(Source data Opens)

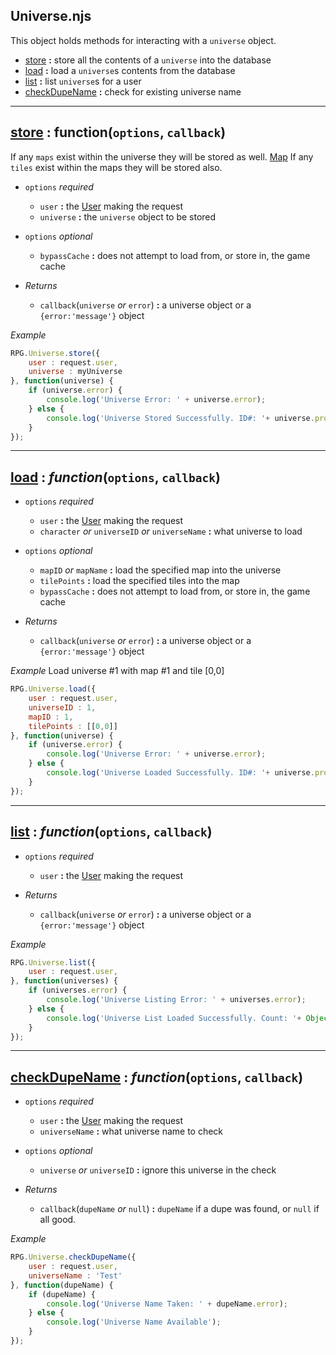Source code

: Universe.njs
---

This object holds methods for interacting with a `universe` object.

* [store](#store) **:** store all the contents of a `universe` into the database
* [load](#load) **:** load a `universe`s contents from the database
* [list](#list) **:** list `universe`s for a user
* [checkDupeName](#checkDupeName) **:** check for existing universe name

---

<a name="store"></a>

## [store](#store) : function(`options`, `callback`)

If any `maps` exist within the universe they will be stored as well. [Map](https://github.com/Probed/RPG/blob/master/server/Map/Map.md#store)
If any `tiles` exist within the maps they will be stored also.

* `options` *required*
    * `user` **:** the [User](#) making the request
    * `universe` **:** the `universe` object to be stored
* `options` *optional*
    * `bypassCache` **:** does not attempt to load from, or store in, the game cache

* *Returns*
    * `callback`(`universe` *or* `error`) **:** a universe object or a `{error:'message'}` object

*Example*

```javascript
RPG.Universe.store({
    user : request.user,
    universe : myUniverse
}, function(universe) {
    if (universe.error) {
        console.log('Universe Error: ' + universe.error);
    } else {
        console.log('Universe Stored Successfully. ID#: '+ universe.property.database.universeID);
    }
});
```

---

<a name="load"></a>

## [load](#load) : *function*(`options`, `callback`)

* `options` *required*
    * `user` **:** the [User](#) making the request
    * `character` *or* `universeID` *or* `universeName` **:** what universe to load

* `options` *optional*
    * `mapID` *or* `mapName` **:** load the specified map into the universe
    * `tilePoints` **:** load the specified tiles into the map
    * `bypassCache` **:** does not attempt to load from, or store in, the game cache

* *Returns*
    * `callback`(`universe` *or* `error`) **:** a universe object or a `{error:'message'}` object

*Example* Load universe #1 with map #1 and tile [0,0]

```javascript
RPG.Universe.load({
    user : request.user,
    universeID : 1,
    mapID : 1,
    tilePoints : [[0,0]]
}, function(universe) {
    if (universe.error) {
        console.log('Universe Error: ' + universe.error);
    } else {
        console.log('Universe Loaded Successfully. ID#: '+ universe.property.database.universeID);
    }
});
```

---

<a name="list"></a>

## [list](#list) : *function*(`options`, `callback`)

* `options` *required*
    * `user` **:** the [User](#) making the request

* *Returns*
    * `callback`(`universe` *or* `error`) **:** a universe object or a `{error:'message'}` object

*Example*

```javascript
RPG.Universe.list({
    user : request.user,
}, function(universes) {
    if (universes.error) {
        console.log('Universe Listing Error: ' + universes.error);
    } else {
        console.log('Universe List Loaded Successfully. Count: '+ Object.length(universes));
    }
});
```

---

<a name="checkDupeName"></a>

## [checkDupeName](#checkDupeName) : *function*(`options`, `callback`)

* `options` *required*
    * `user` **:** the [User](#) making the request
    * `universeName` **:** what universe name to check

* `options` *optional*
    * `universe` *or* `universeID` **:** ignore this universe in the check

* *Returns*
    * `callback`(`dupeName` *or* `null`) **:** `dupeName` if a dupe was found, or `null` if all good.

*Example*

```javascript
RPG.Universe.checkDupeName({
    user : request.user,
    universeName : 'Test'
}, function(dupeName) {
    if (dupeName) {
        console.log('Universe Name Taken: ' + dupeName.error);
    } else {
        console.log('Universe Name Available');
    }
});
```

(Source data Closes)

Requirement: Exactly as written, print each entry, leaving all pictures out.

Problem solution:
Source code

: Universe.njs
---

This object holds methods for interacting with a `universe` object.

* [store](#store) **:** store all the contents of a `universe` into the database
* [load](#load) **:** load a `universe`s contents from the database
* [list](#list) **:** list `universe`s for a user
* [checkDupeName](#checkDupeName) **:** check for existing universe name

---

<a name="store"></a>

## [store](#store) : function(`options`, `callback`)

If any `maps` exist within the universe they will be stored as well. [Map](https://github.com/Probed/RPG/blob/master/server/Map/Map.md#store)
If any `tiles` exist within the maps they will be stored also.

* `options` *required*
    * `user` **:** the [User](#) making the request
    * `universe` **:** the `universe` object to be stored
* `options` *optional*
    * `bypassCache` **:** does not attempt to load from, or store in, the game cache

* *Returns*
    * `callback`(`universe` *or* `error`) **:** a universe object or a `{error:'message'}` object

*Example*

```javascript
RPG.Universe.store({
    user : request.user,
    universe : myUniverse
}, function(universe) {
    if (universe.error) {
        console.log('Universe Error: ' + universe.error);
    } else {
        console.log('Universe Stored Successfully. ID#: '+ universe.property.database.universeID);
    }
});
```

---

<a name="load"></a>

## [load](#load) : *function*(`options`, `callback`)

* `options` *required*
    * `user` **:** the [User](#) making the request
    * `character` *or* `universeID` *or* `universeName` **:** what universe to load

* `options` *optional*
    * `mapID` *or* `mapName` **:** load the specified map into the universe
    * `tilePoints` **:** load the specified tiles into the map
    * `bypassCache` **:** does not attempt to load from, or store in, the game cache

* *Returns*
    * `callback`(`universe` *or* `error`) **:** a universe object or a `{error:'message'}` object

*Example* Load universe #1 with map #1 and tile [0,0]

```javascript
RPG.Universe.load({
    user : request.user,
    universeID : 1,
    mapID : 1,
    tilePoints : [[0,0]]
}, function(universe) {
    if (universe.error) {
        console.log('Universe Error: ' + universe.error);
    } else {
        console.log('Universe Loaded Successfully. ID#: '+ universe.property.database.universeID);
    }
});
```

---

<a name="list"></a>

## [list](#list) : *function*(`options`, `callback`)

* `options` *required*
    * `user` **:** the [User](#) making the request

* *Returns*
    * `callback`(`universe` *or* `error`) **:** a universe object or a `{error:'message'}` object

*Example*

```javascript
RPG.Universe.list({
    user : request.user,
}, function(universes) {
    if (universes.error) {
        console.log('Universe Listing Error: ' + universes.error);
    } else {
        console.log('Universe List Loaded Successfully. Count: '+ Object.length(universes));
    }
});
```

---

<a name="checkDupeName"></a>

## [checkDupeName](#checkDupeName) : *function*(`options`, `callback`)

* `options` *required*
    * `user` **:** the [User](#) making the request
    * `universeName` **:** what universe name to check

* `options` *optional*
    * `universe` *or* `universeID` **:** ignore this universe in the check

* *Returns*
    * `callback`(`dupeName` *or* `null`) **:** `dupeName` if a dupe was found, or `null` if all good.

*Example*

```javascript
RPG.Universe.checkDupeName({
    user : request.user,
    universeName : 'Test'
}, function(dupeName) {
    if (dupeName) {
        console.log('Universe Name Taken: ' + dupeName.error);
    } else {
        console.log('Universe Name Available');
    }
});
```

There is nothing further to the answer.